Customer care the industry difference: Macquarie Telecom

Telco services provider stresses importance of customer care, opens new $5 million contact centre
Communications minister, Stephen Conroy, launches Macquarie Telecom's new call centre.

Communications minister, Stephen Conroy, launches Macquarie Telecom's new call centre.

Macquarie Telecom is looking to shift its attention away from competitive infrastructure and towards customer care, according to chief executive officer, David Tudehope.

The hosting and telco services provider this week opened a new $5 million call centre in Sydney, a move which bucks the outsourcing trend apparent in the telecommunications industry.

The 40-seat MacquarieHUB centre is expected to be in constant operation throughout the year for customers, with staff picked from "thousands of applicants" and trained in a 6-week intensive course. The move to a local centre was, according to the company, "because it learnt no other company in Australia or overseas could provide the level of service it aspires to".

"We have learnt that outsourced providers can’t look after our customers in the same way we can," Tudehope said in a statement.

"For too long the industry has focused on infrastructure as a differentiator. We recognise that in the future, the business with a focus on customer care will be the business that differentiates and succeeds. Decisions should no longer be made based on the ownership of services, but instead on the treatment customers receive with the delivery and support of services, and how well providers can help their customers’ business."

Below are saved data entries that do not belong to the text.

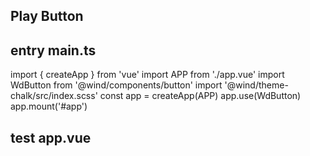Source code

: ## Play Button

## entry main.ts

import { createApp } from 'vue'
import APP from './app.vue'
import WdButton from '@wind/components/button'
import '@wind/theme-chalk/src/index.scss'
const app = createApp(APP)
app.use(WdButton)
app.mount('#app')

## test app.vue

<template>
  <!-- type -->
  <div style="margin: 10px 0">
    <wd-button style="margin-left: 10px">Normal</wd-button>
    <wd-button style="margin-left: 10px" type="primary">Primary</wd-button>
    <wd-button style="margin-left: 10px" type="info">Info</wd-button>
    <wd-button style="margin-left: 10px" type="success">Success</wd-button>
    <wd-button style="margin-left: 10px" type="warning">Warning</wd-button>
    <wd-button style="margin-left: 10px" type="error">Error</wd-button>
  </div>

  <!-- bold -->
  <div style="margin: 10px 0">
    <wd-button style="margin-left: 10px" bold>Normal</wd-button>
    <wd-button style="margin-left: 10px" type="primary" bold>Primary</wd-button>
    <wd-button style="margin-left: 10px" type="info" bold>Info</wd-button>
    <wd-button style="margin-left: 10px" type="success" bold>Success</wd-button>
    <wd-button style="margin-left: 10px" type="warning" bold>Warning</wd-button>
    <wd-button style="margin-left: 10px" type="error" bold>Error</wd-button>
  </div>

  <!-- round -->
  <div style="margin: 10px 0">
    <wd-button style="margin-left: 10px" round>Normal</wd-button>
    <wd-button style="margin-left: 10px" type="primary" round
      >Primary</wd-button
    >
    <wd-button style="margin-left: 10px" type="info" round>Info</wd-button>
    <wd-button style="margin-left: 10px" type="success" round
      >Success</wd-button
    >
    <wd-button style="margin-left: 10px" type="warning" round
      >Warning</wd-button
    >
    <wd-button style="margin-left: 10px" type="error" round>Error</wd-button>
  </div>

  <!-- circle -->
  <div style="margin: 10px 0">
    <wd-button style="margin-left: 10px" icon="xiasanjiao" circle size="mini" />
    <wd-button
      style="margin-left: 10px"
      icon="xiasanjiao"
      type="primary"
      size="small"
      circle
    />
    <wd-button style="margin-left: 10px" icon="xiasanjiao" type="info" circle />
    <wd-button
      style="margin-left: 10px"
      icon="xiasanjiao"
      type="success"
      size="large"
      circle
    />
    <wd-button
      style="margin-left: 10px"
      icon="xiasanjiao"
      type="warning"
      circle
    />
    <wd-button
      style="margin-left: 10px"
      icon="xiasanjiao"
      type="error"
      circle
    />
  </div>

  <!-- size -->
  <div style="margin: 10px 0">
    <wd-button style="margin-left: 10px" size="mini">小小</wd-button>
    <wd-button style="margin-left: 10px" type="primary" size="small"
      >小了</wd-button
    >
    <wd-button style="margin-left: 10px" type="info" size="normal"
      >不小</wd-button
    >
    <wd-button style="margin-left: 10px" type="success" size="large"
      >不小了</wd-button
    >
    <wd-button style="margin-left: 10px" type="warning" size="normal"
      >不小</wd-button
    >
    <wd-button style="margin-left: 10px" type="error" size="small"
      >小了</wd-button
    >
  </div>

  <!-- plain -->
  <div style="margin: 10px 0">
    <wd-button style="margin-left: 10px" plain>Normal</wd-button>
    <wd-button style="margin-left: 10px" type="primary" plain
      >Primary</wd-button
    >
    <wd-button style="margin-left: 10px" type="info" plain>Info</wd-button>
    <wd-button style="margin-left: 10px" type="success" plain
      >Success</wd-button
    >
    <wd-button style="margin-left: 10px" type="warning" plain
      >Warning</wd-button
    >
    <wd-button style="margin-left: 10px" type="error" plain>Error</wd-button>
  </div>

  <!-- dashed -->
  <div style="margin: 10px 0">
    <wd-button style="margin-left: 10px" dashed>Normal</wd-button>
    <wd-button style="margin-left: 10px" type="primary" dashed
      >Primary</wd-button
    >
    <wd-button style="margin-left: 10px" type="info" dashed>Info</wd-button>
    <wd-button style="margin-left: 10px" type="success" dashed
      >Success</wd-button
    >
    <wd-button style="margin-left: 10px" type="warning" dashed
      >Warning</wd-button
    >
    <wd-button style="margin-left: 10px" type="error" dashed>Error</wd-button>
  </div>

  <!-- text -->
  <div style="margin: 10px 0">
    <wd-button style="margin-left: 10px" text>Normal</wd-button>
    <wd-button style="margin-left: 10px" type="primary" text>Primary</wd-button>
    <wd-button style="margin-left: 10px" type="info" text>Info</wd-button>
    <wd-button style="margin-left: 10px" type="success" text>Success</wd-button>
    <wd-button style="margin-left: 10px" type="warning" text>Warning</wd-button>
    <wd-button style="margin-left: 10px" type="error" text>Error</wd-button>
  </div>

  <!-- disabled text -->
  <div style="margin: 10px 0">
    <wd-button style="margin-left: 10px" text disabled>Normal</wd-button>
    <wd-button style="margin-left: 10px" text type="primary" disabled
      >Primary</wd-button
    >
    <wd-button style="margin-left: 10px" type="info" text disabled
      >Info</wd-button
    >
    <wd-button style="margin-left: 10px" type="success" text disabled
      >Success</wd-button
    >
    <wd-button style="margin-left: 10px" type="warning" text disabled
      >Warning</wd-button
    >
    <wd-button style="margin-left: 10px" type="error" text disabled
      >Error</wd-button
    >
  </div>

  <!-- disabled plain -->
  <div style="margin: 10px 0">
    <wd-button style="margin-left: 10px" disabled plain>Normal</wd-button>
    <wd-button style="margin-left: 10px" type="primary" disabled plain
      >Primary</wd-button
    >
    <wd-button style="margin-left: 10px" type="info" disabled plain
      >Info</wd-button
    >
    <wd-button style="margin-left: 10px" type="success" disabled plain
      >Success</wd-button
    >
    <wd-button style="margin-left: 10px" type="warning" disabled plain
      >Warning</wd-button
    >
    <wd-button style="margin-left: 10px" type="error" disabled plain
      >Error</wd-button
    >
  </div>

  <!-- disabled type -->
  <div style="margin: 10px 0">
    <wd-button style="margin-left: 10px" disabled>Normal</wd-button>
    <wd-button style="margin-left: 10px" type="primary" disabled
      >Primary</wd-button
    >
    <wd-button style="margin-left: 10px" type="info" disabled>Info</wd-button>
    <wd-button style="margin-left: 10px" type="success" disabled
      >Success</wd-button
    >
    <wd-button style="margin-left: 10px" type="warning" disabled
      >Warning</wd-button
    >
    <wd-button style="margin-left: 10px" type="error" disabled>Error</wd-button>
  </div>

  <!-- disabled dashed -->
  <div style="margin: 10px 0">
    <wd-button style="margin-left: 10px" disabled dashed>Normal</wd-button>
    <wd-button style="margin-left: 10px" type="primary" disabled dashed
      >Primary</wd-button
    >
    <wd-button style="margin-left: 10px" type="info" disabled dashed
      >Info</wd-button
    >
    <wd-button style="margin-left: 10px" type="success" disabled dashed
      >Success</wd-button
    >
    <wd-button style="margin-left: 10px" type="warning" disabled dashed
      >Warning</wd-button
    >
    <wd-button style="margin-left: 10px" type="error" disabled dashed
      >Error</wd-button
    >
  </div>

  <!-- icon -->
  <div style="margin: 10px 0">
    <wd-button style="margin-left: 10px" icon="caomei">Normal</wd-button>
    <wd-button style="margin-left: 10px" icon="caomei" type="primary"
      >Primary</wd-button
    >
    <wd-button style="margin-left: 10px" icon="caomei" type="info"
      >Info</wd-button
    >
    <wd-button style="margin-left: 10px" icon="caomei" type="success"
      >Success</wd-button
    >
    <wd-button style="margin-left: 10px" icon="caomei" type="warning"
      >Warning</wd-button
    >
    <wd-button style="margin-left: 10px" icon="caomei" type="error"
      >Error</wd-button
    >
  </div>

  <!-- test change theme -->
  <div style="margin: 10px 0">
    <wd-button
      style="margin-left: 10px"
      icon="caomei"
      type="info"
      @click="onChangeTheme"
      >Change Theme</wd-button
    >
  </div>
</template>

<script lang="ts">
const useTheme = () => {
  const themeMode = localStorage.getItem('wd-theme-mode')
  themeMode == 'dark' && document.documentElement.classList.add('dark')
  themeMode != 'dark' && document.documentElement.classList.remove('dark')
}
import { defineComponent, ref } from 'vue'
export default defineComponent({
  setup() {
    useTheme()
    const switchRef = ref(false)
    const onChangeTheme = () => {
      switchRef.value = !switchRef.value
      localStorage.setItem('wd-theme-mode', switchRef.value ? 'dark' : 'light')
      useTheme()
    }
    return {
      onChangeTheme,
    }
  },
})
</script>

The opening of the new call centre comes three months after ISP AAPT announced its decision to offshore all centre operations to the Philippines, laying off 31 staff in Sydney and Brisbane as a cost-cutting measure.

Statistics from analyst firm Frost and Sullivan indicate the outsourcing market in the Asia Pacific is currently worth $14.4 billion, and is forecast to grow exponentially, reaching $20.8 billion by 2013. India and Philippines pose the greatest alternatives to on-shore contact centres, providing a combined market opportunity of $8.52 billion for global companies looking to shift current contact centres.